- 36°38′33.7″N 35°28′53.5″E﻿ / ﻿36.642694°N 35.481528°E
- Type: Settlement
- Location: Adana Province, Turkey

= Serraepolis =

Town of ancient Cilicia in Asia Minor

Serraepolis or Serraipolis (Σερραίπολις) was a town of ancient Cilicia in Asia Minor on the lower course of river Pyramos. It was also known under the names Serretillis (Σερρέτιλλις), Ser(r)opolis, Serrai kome and Siris, as well as Kassipolis by Pliny.

It was a colony established by Siropaiones, a Paeonian tribe that was annexed by Macedon whose metropolis was Siris (modern Serres), and after which it was named. It was located 150 stadia from another Macedonian colony called Aegeae (modern Yumurtalık) and 250 stadia from Antioch (modern Antakya).

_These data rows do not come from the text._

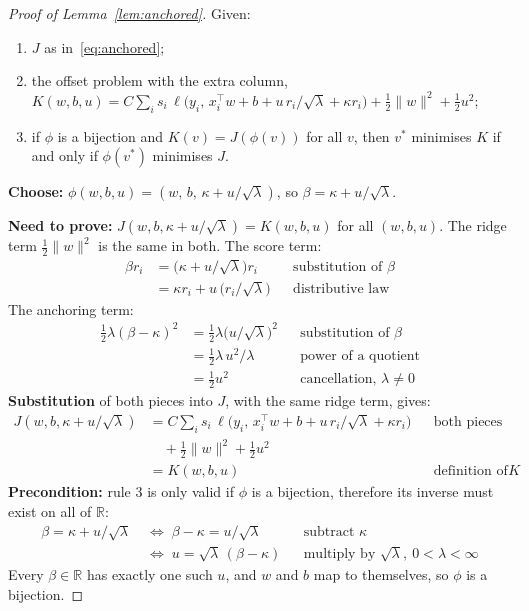 \documentclass{article}
\begin{document}
\begin{proof}[Proof of Lemma~\ref{lem:anchored}]
Given:
\begin{enumerate}
\item $J$ as in~\eqref{eq:anchored};
\item the offset problem with the extra column, $K(w,b,u) = C\sum_i s_i\,\ell\bigl(y_i,\, x_i^\top w + b + u\,r_i/\sqrt{\lambda} + \kappa r_i\bigr) + \tfrac{1}{2}\lVert w\rVert^2 + \tfrac{1}{2}u^2$;
\item if $\phi$ is a bijection and $K(v) = J(\phi(v))$ for all $v$, then $v^*$ minimises $K$ if and only if $\phi(v^*)$ minimises $J$.
\end{enumerate}

\textbf{Choose:} $\phi(w,b,u) = (w,\, b,\, \kappa + u/\sqrt{\lambda})$, so $\beta = \kappa + u/\sqrt{\lambda}$.

\textbf{Need to prove:} $J(w, b, \kappa + u/\sqrt{\lambda}) = K(w,b,u)$ for all $(w,b,u)$.
The ridge term $\tfrac{1}{2}\lVert w\rVert^2$ is the same in both. The score term:
\begin{align*}
\beta r_i &= \bigl(\kappa + u/\sqrt{\lambda}\bigr) r_i && \text{substitution of } \beta\\
          &= \kappa r_i + u\,\bigl(r_i/\sqrt{\lambda}\bigr) && \text{distributive law}
\end{align*}
The anchoring term:
\begin{align*}
\tfrac{1}{2}\lambda(\beta-\kappa)^2 &= \tfrac{1}{2}\lambda\bigl(u/\sqrt{\lambda}\bigr)^2 && \text{substitution of } \beta\\
                                   &= \tfrac{1}{2}\lambda\, u^2/\lambda && \text{power of a quotient}\\
                                   &= \tfrac{1}{2}u^2 && \text{cancellation, } \lambda \neq 0
\end{align*}
\textbf{Substitution} of both pieces into $J$, with the same ridge term, gives:
\begin{align*}
J(w, b, \kappa + u/\sqrt{\lambda}) &= C\sum_i s_i\,\ell\bigl(y_i,\, x_i^\top w + b + u\,r_i/\sqrt{\lambda} + \kappa r_i\bigr) && \text{both pieces}\\
                                   &\quad + \tfrac{1}{2}\lVert w\rVert^2 + \tfrac{1}{2}u^2 \\
                                   &= K(w, b, u) && \text{definition of } K
\end{align*}
\textbf{Precondition:} rule 3 is only valid if $\phi$ is a bijection, therefore its inverse must exist on all of $\mathbb{R}$:
\begin{align*}
\beta = \kappa + u/\sqrt{\lambda} \;&\Longleftrightarrow\; \beta - \kappa = u/\sqrt{\lambda} && \text{subtract } \kappa\\
                                    &\Longleftrightarrow\; u = \sqrt{\lambda}\,(\beta - \kappa) && \text{multiply by } \sqrt{\lambda},\ 0 < \lambda < \infty
\end{align*}
Every $\beta \in \mathbb{R}$ has exactly one such $u$, and $w$ and $b$ map to themselves, so $\phi$ is a bijection.


\end{proof}
\end{document}

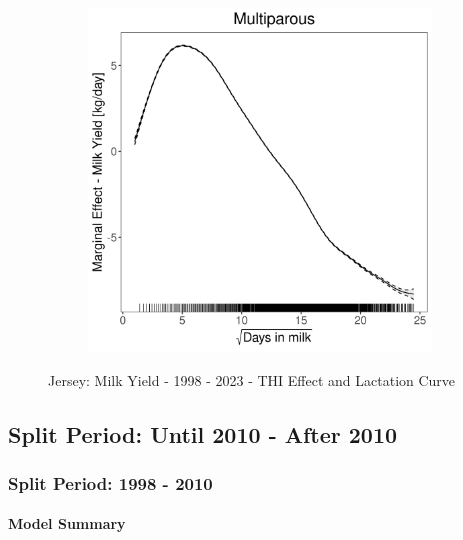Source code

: \begin{figure}[H]
\begin{subfigure}[b]{0.45\textwidth}
    \end{subfigure}
    \hspace{0.05\textwidth} %
    \begin{subfigure}[b]{0.45\textwidth}
        \centering
        \includegraphics[width=\textwidth]{thesis/figures/models/milk/full/je_milk_full/je_milk_full_marginal_dim_milk_multi.png}
    \end{subfigure}
    \caption[]{Jersey: Milk Yield - 1998 - 2023 - THI Effect and Lactation Curve}
    \label{fig:main}
\end{figure}

\subsection{Split Period: Until 2010 - After 2010}
\subsubsection{Split Period: 1998 - 2010}\label{model:je_milk_before}
\paragraph{Model Summary} \quad \\

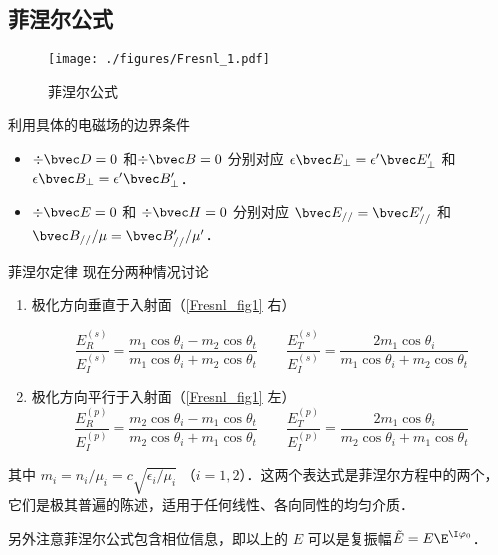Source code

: 
\begin{issues}
\issueTODO
\end{issues}


\subsection{菲涅尔公式}
\begin{figure}[ht]
\centering
\texttt{[image: ./figures/Fresnl\_1.pdf]}
\caption{菲涅尔公式} \label{Fresnl_fig1}
\end{figure}
 
利用具体的电磁场的边界条件 %
\begin{itemize}
\item $\div \bvec D = 0$ 和$\div \bvec B = 0$  分别对应 $\epsilon \bvec E_\bot = \epsilon' \bvec E'_\bot$ 和 $\epsilon \bvec B_\bot = \epsilon' \bvec B'_\bot$．

\item $\div \bvec E = 0$ 和 $\div \bvec H = 0$ 分别对应 $\bvec E_{//} = \bvec E'_{//}$ 和 $\bvec B_{//}/\mu = \bvec B'_{//}/\mu'$．
\end{itemize}

\begin{theorem}{菲涅尔定律}
现在分两种情况讨论
\begin{enumerate}
\item 极化方向垂直于入射面（\autoref{Fresnl_fig1} 右）

\begin{equation}
\frac{E_R^{(s)}}{E_I^{(s)}} =  \frac{m_1\cos{\theta_i} - m_2\cos\theta_t}{m_1\cos\theta_i + m_2\cos\theta_t}
\qquad
\frac{E_T^{(s)}}{E_I^{(s)}} = \frac{2 m_1\cos\theta_i}{m_1\cos\theta_i + m_2\cos\theta_t}
\end{equation}

\item 极化方向平行于入射面（\autoref{Fresnl_fig1} 左）
\begin{equation}\label{Fresnl_eq2}
\frac{E_R^{(p)}}{E_I^{(p)}} =  \frac{m_2\cos\theta_i - m_1\cos\theta_t}{m_2 \cos\theta_i + m_1\cos\theta_t}
\qquad
\frac{E_T^{(p)}}{E_I^{(p)}} =  \frac{2 m_1\cos\theta_i}{m_2\cos\theta_i + m_1\cos\theta_t}
\end{equation}
\end{enumerate}
其中 $m_i=n_i/\mu_i = c\sqrt{\epsilon_i/\mu_i}$ （$i=1,2$）．这两个表达式是菲涅尔方程中的两个，它们是极其普遍的陈述，适用于任何线性、各向同性的均匀介质．

另外注意菲涅尔公式包含相位信息，即以上的 $E$ 可以是复振幅$\tilde E=E \E^{\I \varphi_0}$． 
\end{theorem}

Although the exact foundation time of the city is unknown, it would be safe to assume that it was either established by Paeonian refugees, forcibly resettled by the Persian general Megabazus in 486 B.C., or established during the Hellenistic period by colonists from Siris that followed Alexander the Great and the Seleucids.

In place of the ancient Greek city today lies the modern city Sirintilinin Çiftlik in southeastern Turkey.